Plain-text document sources:

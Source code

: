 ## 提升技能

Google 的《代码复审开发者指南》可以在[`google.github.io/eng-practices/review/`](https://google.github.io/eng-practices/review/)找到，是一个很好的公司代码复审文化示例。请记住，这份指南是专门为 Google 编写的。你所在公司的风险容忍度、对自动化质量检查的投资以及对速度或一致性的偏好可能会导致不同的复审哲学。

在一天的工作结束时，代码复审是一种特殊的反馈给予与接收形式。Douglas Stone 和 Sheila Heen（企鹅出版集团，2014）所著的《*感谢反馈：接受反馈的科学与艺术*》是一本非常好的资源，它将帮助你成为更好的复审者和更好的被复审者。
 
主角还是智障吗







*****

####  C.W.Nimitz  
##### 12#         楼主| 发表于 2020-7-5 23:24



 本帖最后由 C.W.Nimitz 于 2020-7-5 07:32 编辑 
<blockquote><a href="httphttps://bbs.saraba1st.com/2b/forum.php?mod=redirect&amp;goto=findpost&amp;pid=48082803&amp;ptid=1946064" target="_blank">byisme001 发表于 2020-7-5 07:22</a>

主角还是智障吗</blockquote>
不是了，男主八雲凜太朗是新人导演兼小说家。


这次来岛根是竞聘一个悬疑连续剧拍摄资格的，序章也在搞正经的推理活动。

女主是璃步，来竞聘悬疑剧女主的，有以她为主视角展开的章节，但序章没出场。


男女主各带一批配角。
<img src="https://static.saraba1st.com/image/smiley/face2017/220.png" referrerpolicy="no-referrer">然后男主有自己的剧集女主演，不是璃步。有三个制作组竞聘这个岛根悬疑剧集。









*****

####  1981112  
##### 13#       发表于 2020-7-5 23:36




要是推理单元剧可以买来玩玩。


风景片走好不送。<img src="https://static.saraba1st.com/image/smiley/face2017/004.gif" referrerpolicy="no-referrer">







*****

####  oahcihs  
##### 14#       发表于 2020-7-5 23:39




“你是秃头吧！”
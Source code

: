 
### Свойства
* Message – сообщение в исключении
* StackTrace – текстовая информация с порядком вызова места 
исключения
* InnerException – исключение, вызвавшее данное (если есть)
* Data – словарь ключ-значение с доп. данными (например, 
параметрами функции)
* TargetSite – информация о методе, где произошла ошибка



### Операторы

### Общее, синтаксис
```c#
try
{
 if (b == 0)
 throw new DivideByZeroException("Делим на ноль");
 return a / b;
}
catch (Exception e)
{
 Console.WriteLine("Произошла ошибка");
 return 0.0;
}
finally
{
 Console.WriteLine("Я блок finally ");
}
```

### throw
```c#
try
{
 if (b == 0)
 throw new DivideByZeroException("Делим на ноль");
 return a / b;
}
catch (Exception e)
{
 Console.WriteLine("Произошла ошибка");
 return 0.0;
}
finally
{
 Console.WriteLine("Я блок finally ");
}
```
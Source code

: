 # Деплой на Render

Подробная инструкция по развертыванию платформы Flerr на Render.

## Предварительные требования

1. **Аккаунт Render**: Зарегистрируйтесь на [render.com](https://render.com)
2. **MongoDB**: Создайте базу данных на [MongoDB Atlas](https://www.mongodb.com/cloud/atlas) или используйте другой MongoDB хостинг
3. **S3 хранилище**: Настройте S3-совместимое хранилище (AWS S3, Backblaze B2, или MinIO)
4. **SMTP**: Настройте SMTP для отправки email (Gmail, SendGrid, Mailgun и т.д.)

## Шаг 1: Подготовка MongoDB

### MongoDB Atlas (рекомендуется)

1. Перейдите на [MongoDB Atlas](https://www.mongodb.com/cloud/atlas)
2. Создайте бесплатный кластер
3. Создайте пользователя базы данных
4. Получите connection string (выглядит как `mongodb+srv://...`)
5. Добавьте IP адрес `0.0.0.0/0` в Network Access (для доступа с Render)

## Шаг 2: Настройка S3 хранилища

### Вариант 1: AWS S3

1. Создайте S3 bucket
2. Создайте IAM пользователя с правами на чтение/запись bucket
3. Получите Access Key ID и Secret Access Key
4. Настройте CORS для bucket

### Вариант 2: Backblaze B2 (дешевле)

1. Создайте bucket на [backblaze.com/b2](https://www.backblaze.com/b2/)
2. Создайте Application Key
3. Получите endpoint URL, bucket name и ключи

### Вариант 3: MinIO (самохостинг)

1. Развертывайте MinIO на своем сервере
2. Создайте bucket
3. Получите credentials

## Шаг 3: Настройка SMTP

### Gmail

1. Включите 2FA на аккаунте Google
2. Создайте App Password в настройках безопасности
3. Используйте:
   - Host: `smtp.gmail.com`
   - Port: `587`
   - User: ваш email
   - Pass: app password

Problem requirements
Out of the records above, pick each line that contains the string "smiley".

Answer to this task
<img src="https://static.saraba1st.com/image/smiley/face2017/220.png" referrerpolicy="no-referrer">然后男主有自己的剧集女主演，不是璃步。有三个制作组竞聘这个岛根悬疑剧集。
风景片走好不送。<img src="https://static.saraba1st.com/image/smiley/face2017/004.gif" referrerpolicy="no-referrer">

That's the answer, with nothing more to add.